Overview
The k-Nearest Neighbors (kNN) algorithm is a classification method that determines the class of a target node based on the classes of its k nearest (most similar) nodes. Proposed by T.M. Cover and P.E. Hart in 1967, kNN has since become one of the simplest and most widely used classification algorithms:
- T.M. Cover, P.E. Hart, Nearest Neighbor Pattern Classification (1967)
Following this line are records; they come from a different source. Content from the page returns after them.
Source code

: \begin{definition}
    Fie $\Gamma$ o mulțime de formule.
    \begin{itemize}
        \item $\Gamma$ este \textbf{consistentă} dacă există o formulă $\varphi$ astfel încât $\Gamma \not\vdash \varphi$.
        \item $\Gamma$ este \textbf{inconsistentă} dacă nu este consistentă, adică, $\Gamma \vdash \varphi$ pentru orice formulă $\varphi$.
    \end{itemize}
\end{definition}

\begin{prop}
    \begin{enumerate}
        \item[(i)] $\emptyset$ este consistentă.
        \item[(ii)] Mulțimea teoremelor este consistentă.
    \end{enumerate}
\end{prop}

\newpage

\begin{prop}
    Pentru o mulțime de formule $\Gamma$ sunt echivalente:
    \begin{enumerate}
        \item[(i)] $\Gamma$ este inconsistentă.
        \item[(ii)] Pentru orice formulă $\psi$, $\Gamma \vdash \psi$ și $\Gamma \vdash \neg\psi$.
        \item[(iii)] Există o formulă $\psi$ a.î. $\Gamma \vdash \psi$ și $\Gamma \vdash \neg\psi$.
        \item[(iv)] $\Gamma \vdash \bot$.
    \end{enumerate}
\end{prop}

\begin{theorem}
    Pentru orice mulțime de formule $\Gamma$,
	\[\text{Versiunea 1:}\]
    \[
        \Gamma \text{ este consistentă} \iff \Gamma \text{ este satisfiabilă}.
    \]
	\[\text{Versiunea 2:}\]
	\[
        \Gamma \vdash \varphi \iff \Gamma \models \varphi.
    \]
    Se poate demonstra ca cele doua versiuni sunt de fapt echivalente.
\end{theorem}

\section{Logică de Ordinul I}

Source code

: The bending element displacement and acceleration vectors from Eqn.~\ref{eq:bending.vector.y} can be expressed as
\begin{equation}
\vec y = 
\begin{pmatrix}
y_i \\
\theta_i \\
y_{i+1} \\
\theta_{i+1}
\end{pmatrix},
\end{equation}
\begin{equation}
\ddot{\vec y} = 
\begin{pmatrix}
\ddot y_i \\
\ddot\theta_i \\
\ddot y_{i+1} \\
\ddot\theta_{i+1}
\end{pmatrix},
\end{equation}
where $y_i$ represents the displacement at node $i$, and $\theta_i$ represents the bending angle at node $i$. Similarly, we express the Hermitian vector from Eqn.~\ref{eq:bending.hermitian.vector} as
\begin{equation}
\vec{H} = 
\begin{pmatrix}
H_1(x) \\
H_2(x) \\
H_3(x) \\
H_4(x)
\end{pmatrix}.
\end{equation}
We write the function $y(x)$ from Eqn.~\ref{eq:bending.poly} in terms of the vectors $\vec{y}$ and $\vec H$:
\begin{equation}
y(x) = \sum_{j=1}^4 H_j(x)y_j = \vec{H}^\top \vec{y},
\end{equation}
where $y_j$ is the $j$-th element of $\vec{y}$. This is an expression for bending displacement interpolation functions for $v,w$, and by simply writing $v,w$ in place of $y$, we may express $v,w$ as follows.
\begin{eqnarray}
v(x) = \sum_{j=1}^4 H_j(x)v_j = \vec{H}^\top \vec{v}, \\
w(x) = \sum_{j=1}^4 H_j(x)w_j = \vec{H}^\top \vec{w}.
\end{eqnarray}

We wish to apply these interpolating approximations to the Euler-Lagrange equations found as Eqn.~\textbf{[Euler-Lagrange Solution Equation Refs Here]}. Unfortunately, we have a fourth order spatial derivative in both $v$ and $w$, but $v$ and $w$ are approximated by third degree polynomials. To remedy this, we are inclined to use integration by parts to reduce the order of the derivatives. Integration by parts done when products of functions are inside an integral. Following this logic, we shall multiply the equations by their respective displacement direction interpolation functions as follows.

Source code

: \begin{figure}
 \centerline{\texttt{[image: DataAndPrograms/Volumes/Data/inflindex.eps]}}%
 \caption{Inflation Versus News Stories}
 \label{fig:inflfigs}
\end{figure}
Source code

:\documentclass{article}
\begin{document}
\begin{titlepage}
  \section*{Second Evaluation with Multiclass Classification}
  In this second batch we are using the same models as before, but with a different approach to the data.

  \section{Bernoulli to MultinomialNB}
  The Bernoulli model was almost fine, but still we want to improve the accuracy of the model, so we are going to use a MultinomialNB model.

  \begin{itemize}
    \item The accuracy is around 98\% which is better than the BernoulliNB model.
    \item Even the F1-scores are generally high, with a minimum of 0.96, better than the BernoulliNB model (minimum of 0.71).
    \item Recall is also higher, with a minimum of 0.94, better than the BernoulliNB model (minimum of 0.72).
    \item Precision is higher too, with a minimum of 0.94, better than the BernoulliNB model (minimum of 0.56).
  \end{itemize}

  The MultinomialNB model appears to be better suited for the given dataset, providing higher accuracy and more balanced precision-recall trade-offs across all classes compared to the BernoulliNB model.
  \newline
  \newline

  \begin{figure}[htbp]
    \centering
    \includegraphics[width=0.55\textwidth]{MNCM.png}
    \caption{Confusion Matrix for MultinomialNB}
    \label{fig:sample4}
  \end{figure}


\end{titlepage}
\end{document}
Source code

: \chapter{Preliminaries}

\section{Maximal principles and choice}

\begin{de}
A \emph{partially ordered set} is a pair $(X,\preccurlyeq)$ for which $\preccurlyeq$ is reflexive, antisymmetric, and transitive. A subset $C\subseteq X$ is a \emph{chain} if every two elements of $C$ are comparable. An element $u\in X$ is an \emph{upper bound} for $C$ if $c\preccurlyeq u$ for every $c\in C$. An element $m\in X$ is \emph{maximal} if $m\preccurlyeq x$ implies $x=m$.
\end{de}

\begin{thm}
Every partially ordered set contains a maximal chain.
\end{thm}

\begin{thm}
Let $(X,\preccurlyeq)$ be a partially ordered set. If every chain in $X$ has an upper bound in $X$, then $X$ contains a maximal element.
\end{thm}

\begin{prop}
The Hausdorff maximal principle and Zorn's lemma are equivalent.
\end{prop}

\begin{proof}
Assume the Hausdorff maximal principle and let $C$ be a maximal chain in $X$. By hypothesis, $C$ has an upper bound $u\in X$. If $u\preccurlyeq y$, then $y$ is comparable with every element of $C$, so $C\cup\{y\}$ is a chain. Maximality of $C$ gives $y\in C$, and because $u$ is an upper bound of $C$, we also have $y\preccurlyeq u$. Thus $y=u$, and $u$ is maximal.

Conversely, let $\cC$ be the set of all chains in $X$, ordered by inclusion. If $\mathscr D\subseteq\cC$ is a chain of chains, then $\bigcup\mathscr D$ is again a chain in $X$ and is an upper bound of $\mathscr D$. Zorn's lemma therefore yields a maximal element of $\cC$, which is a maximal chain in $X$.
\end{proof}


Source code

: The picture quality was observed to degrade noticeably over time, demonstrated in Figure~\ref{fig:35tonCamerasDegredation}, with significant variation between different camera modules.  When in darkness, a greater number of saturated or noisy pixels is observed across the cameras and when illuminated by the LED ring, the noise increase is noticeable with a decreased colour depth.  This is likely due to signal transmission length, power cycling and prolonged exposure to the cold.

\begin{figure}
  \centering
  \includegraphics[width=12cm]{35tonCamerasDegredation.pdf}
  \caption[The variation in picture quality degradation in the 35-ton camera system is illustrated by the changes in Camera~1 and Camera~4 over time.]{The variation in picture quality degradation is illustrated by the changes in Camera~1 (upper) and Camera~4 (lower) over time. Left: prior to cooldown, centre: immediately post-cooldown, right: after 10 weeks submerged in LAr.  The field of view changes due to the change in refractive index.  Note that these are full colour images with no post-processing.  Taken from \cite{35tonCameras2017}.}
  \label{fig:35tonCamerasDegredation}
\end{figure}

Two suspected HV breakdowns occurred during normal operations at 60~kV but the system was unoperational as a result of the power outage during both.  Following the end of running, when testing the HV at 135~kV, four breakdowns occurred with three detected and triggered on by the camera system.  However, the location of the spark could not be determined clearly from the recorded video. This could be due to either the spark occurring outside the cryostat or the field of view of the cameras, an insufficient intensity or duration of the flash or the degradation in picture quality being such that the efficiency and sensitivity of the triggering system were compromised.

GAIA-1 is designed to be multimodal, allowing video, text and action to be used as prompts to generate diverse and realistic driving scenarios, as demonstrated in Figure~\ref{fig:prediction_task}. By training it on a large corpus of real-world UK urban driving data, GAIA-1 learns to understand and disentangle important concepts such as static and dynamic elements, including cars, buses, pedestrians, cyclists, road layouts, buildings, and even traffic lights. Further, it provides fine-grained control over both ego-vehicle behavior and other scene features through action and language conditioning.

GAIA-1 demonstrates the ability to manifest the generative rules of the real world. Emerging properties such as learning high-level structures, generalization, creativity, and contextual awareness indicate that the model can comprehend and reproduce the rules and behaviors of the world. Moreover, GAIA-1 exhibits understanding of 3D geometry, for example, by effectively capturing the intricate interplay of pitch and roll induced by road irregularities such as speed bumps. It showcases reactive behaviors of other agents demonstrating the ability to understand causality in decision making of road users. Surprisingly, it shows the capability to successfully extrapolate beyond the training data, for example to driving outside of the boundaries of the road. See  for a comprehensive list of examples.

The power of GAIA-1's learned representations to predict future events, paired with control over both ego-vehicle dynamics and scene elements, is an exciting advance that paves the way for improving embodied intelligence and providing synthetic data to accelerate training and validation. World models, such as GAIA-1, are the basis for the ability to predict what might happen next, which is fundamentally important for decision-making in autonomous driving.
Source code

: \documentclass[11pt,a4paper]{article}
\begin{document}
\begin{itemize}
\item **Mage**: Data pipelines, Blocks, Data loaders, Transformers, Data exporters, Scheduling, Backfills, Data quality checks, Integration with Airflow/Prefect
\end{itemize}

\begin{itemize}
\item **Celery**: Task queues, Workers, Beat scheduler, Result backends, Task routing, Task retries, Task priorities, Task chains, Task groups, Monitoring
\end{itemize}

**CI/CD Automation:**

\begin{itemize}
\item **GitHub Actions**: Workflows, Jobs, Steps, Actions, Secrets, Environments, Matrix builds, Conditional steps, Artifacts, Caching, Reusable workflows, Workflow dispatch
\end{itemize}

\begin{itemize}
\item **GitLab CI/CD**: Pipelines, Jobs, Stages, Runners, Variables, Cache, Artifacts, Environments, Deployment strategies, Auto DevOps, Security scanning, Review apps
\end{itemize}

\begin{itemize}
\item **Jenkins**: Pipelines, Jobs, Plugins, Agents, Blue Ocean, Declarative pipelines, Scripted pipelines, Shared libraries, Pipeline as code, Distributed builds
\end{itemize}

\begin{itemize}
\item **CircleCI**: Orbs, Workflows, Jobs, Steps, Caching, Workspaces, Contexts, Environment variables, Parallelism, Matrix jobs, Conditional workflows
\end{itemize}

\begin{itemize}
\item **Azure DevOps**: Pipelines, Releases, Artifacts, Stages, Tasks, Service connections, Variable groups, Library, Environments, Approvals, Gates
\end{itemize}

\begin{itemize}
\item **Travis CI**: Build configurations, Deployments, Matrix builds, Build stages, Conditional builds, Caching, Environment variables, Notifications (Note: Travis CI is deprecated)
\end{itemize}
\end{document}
Although the name includes the word neighbor, the kNN algorithm does not explicitly consider the edges between nodes when measuring similarity. Instead, it focuses solely on node properties.
Concepts
Similarity Metric
Ultipa's kNN algorithm calculates the pairwise cosine similarity between the target node and all other nodes in the graph, then selects the k nodes with the highest similarity score.
Vote on Classification
One node property is selected as the class label. After identifying the k nearest nodes to the target node, the label that appears most frequently among the k nodes is assigned to the target node.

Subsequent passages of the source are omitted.